EXERCISE INSTRUCTIONS: Of the lines listed below, return exactly those that run from the line containing "Wireless Access Points" through the line containing "Open the provided", both included.

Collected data
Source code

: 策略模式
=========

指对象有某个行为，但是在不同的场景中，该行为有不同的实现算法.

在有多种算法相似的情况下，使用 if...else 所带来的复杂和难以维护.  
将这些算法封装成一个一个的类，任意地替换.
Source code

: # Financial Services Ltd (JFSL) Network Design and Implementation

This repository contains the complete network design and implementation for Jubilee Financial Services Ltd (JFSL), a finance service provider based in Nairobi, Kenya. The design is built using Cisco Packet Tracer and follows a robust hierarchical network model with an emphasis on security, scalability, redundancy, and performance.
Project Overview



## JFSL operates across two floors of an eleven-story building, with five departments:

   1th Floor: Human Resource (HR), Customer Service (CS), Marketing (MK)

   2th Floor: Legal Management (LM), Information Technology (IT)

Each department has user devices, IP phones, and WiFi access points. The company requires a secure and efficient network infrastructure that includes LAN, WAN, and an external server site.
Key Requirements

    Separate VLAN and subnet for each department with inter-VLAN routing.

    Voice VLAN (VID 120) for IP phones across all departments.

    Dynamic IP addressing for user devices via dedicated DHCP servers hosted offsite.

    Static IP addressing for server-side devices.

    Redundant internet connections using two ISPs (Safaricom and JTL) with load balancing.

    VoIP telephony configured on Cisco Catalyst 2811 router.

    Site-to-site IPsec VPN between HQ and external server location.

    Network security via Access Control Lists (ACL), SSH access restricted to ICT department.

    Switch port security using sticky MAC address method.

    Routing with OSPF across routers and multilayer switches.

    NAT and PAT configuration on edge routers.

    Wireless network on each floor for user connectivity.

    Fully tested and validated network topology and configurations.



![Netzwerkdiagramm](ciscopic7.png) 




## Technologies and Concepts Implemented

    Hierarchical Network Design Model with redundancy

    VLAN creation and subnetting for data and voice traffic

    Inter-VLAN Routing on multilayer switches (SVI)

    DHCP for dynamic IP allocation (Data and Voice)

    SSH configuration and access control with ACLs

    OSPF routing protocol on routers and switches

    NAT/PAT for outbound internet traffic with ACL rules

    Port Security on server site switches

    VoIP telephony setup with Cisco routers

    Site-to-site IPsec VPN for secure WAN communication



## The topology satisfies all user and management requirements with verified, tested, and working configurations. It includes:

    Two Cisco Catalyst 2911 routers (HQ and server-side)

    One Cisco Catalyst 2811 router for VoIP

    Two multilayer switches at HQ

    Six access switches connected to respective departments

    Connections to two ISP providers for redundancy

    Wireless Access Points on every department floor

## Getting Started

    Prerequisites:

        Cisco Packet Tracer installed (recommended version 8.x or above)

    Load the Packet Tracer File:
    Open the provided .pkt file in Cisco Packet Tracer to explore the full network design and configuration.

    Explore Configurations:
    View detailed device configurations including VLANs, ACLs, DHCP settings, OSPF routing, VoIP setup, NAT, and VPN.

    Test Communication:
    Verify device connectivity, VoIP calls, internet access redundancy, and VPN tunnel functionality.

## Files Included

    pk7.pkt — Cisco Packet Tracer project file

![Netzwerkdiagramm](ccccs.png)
--
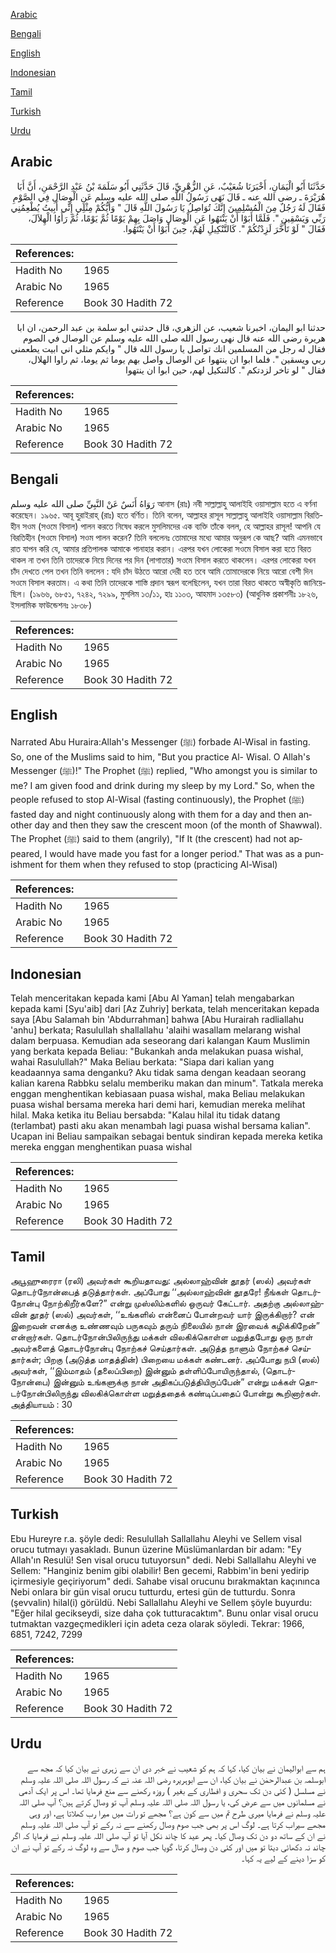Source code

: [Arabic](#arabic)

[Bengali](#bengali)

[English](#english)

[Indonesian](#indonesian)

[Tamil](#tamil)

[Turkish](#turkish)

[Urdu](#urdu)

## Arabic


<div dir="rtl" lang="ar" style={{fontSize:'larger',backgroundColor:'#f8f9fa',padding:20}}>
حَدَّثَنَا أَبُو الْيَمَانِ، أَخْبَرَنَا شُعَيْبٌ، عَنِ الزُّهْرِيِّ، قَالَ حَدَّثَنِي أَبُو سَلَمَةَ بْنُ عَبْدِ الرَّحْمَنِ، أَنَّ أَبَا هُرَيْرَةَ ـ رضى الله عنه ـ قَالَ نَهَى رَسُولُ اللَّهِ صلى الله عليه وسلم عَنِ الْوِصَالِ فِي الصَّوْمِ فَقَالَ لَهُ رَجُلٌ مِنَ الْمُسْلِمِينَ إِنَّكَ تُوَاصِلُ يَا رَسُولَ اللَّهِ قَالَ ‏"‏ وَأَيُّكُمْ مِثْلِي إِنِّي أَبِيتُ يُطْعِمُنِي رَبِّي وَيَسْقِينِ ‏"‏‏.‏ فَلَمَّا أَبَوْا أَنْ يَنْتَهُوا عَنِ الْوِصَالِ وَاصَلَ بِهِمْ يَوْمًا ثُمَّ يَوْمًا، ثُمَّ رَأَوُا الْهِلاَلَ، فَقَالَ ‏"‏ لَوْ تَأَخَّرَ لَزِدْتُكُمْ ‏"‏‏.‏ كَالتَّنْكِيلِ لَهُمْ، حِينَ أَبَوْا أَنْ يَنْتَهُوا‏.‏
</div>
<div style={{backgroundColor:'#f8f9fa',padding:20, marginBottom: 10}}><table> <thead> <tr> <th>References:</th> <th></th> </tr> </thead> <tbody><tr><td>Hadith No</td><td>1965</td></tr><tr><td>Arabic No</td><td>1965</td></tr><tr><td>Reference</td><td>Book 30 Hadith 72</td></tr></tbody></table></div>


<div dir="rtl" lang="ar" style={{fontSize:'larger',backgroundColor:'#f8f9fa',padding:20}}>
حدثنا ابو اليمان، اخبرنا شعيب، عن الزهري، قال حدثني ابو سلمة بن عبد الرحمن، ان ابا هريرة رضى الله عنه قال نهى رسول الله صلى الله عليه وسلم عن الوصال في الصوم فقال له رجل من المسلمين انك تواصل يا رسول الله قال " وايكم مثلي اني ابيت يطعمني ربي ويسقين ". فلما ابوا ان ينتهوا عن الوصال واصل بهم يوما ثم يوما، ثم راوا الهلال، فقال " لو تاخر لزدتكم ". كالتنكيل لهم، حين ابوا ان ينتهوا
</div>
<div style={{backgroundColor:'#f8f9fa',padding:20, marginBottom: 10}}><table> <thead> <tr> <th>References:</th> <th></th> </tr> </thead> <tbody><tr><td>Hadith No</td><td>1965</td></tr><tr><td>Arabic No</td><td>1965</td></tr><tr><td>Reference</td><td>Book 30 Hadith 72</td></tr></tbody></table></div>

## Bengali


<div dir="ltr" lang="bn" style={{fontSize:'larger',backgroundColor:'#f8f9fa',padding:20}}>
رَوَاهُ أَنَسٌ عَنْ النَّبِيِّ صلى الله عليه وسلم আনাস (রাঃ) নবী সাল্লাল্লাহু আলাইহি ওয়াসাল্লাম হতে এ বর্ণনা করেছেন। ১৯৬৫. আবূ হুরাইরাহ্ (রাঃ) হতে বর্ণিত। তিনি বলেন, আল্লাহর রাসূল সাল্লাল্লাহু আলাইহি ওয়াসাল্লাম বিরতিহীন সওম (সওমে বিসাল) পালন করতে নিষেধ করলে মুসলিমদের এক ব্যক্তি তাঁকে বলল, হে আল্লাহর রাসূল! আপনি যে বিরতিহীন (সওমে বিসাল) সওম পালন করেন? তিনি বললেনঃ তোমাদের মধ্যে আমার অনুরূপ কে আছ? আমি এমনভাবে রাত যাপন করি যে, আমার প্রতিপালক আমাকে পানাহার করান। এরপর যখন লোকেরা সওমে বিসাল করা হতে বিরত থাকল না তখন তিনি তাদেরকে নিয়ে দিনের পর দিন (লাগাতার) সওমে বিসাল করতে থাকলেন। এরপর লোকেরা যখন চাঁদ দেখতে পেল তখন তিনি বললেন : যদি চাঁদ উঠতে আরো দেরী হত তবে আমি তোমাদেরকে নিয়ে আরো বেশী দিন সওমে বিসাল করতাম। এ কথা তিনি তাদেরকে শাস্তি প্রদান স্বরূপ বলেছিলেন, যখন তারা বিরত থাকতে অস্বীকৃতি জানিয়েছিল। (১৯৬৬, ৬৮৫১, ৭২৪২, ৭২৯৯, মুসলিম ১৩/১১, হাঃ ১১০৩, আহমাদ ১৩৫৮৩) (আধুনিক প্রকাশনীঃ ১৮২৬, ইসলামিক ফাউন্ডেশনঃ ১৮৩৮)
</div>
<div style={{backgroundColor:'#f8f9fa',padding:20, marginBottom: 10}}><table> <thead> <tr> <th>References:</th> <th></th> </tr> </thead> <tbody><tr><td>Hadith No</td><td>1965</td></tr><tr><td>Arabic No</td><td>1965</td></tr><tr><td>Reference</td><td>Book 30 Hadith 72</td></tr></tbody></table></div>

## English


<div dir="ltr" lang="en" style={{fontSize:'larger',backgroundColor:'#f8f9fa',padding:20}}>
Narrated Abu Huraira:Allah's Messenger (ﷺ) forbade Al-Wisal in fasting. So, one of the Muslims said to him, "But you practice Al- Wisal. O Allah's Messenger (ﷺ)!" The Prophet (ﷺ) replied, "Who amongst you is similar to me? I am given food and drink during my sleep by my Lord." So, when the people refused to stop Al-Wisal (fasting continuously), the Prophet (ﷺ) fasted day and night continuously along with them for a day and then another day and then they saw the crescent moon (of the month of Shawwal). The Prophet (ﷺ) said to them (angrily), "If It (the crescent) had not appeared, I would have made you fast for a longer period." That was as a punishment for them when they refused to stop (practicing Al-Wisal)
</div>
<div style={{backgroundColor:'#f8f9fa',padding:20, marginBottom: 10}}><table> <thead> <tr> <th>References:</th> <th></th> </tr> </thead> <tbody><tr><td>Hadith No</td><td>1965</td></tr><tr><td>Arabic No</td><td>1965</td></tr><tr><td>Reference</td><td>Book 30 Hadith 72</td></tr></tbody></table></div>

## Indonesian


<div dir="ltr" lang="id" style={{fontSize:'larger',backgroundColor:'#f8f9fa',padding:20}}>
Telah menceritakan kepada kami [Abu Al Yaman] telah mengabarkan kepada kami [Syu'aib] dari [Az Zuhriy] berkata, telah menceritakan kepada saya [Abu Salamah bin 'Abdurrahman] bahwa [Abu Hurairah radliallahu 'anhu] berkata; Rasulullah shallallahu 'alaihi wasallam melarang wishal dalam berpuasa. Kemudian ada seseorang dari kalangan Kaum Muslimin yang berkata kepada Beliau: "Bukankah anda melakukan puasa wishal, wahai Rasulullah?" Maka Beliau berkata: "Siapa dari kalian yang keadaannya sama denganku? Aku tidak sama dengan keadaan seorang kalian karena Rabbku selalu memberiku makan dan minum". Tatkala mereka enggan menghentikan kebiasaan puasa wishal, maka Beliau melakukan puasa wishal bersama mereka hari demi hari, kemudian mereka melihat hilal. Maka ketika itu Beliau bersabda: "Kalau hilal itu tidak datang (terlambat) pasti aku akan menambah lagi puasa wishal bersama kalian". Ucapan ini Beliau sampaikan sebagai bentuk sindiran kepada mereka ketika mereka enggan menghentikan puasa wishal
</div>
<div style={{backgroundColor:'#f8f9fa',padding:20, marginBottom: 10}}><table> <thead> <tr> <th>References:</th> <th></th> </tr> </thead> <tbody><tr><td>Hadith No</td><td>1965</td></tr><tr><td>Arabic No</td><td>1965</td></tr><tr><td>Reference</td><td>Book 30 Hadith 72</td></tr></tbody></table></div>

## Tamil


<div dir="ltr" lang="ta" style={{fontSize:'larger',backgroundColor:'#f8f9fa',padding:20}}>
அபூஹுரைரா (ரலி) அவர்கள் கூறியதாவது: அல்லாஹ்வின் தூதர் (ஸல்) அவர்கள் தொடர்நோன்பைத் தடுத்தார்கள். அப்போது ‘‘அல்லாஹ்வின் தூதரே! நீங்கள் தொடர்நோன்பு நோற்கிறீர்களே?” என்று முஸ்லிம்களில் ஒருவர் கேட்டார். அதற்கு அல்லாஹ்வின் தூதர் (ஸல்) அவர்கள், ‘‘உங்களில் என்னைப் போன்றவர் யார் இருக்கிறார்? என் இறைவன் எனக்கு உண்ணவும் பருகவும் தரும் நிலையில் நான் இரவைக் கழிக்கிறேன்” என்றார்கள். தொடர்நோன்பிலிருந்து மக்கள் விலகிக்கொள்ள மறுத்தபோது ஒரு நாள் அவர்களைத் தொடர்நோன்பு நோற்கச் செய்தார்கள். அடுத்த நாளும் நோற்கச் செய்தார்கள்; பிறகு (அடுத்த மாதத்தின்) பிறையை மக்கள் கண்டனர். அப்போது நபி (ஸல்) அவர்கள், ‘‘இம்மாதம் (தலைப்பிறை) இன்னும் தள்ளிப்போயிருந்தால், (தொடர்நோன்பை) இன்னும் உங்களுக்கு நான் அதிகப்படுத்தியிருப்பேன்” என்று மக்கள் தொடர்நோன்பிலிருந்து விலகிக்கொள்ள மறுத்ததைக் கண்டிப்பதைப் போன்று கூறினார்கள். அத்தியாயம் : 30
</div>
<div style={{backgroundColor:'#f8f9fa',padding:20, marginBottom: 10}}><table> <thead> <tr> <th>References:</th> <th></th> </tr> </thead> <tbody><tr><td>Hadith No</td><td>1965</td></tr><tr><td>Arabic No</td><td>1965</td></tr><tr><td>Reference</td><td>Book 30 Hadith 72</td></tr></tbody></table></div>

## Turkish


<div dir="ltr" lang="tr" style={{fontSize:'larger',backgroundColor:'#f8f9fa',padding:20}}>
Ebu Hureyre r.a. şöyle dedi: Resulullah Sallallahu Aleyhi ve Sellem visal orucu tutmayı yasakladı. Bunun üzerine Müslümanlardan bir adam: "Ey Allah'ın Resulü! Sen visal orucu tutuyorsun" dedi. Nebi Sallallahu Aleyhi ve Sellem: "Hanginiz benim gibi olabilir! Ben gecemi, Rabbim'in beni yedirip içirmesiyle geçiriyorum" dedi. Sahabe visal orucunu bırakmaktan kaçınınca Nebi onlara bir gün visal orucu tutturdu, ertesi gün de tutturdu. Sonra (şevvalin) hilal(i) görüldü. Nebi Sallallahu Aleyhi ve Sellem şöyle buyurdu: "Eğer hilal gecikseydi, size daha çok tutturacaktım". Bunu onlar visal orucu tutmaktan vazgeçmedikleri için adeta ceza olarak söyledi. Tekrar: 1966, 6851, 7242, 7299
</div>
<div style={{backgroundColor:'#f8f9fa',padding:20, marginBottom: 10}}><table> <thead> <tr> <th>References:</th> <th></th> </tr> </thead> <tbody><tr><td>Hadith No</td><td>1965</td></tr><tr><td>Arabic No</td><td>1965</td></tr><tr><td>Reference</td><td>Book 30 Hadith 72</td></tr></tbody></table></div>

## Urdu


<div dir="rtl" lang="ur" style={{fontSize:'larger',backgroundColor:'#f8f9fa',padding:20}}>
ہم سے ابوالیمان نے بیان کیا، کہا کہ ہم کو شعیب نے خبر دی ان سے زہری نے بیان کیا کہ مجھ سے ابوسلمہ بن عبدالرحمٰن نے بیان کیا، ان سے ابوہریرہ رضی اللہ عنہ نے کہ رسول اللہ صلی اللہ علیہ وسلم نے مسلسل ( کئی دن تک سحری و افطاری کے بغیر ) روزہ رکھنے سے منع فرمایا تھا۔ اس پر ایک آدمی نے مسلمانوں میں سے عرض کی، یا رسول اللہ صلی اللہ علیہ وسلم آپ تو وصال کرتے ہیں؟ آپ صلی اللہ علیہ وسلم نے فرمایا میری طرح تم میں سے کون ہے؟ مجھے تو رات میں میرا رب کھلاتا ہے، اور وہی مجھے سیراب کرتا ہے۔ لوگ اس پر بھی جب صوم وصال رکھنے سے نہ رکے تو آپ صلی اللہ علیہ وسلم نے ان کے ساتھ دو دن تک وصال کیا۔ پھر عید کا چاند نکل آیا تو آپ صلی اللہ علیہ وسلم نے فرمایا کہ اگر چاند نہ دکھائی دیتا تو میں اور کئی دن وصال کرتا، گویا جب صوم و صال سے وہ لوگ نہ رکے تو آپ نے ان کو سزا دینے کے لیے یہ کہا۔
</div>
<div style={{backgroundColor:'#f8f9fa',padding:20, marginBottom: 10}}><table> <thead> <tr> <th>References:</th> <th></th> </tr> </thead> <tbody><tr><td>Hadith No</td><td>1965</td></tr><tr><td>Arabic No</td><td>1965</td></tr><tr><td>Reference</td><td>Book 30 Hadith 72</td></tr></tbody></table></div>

RESPONSE TO THIS EXERCISE:
    Wireless Access Points on every department floor

## Getting Started

    Prerequisites:

        Cisco Packet Tracer installed (recommended version 8.x or above)

    Load the Packet Tracer File:
    Open the provided .pkt file in Cisco Packet Tracer to explore the full network design and configuration.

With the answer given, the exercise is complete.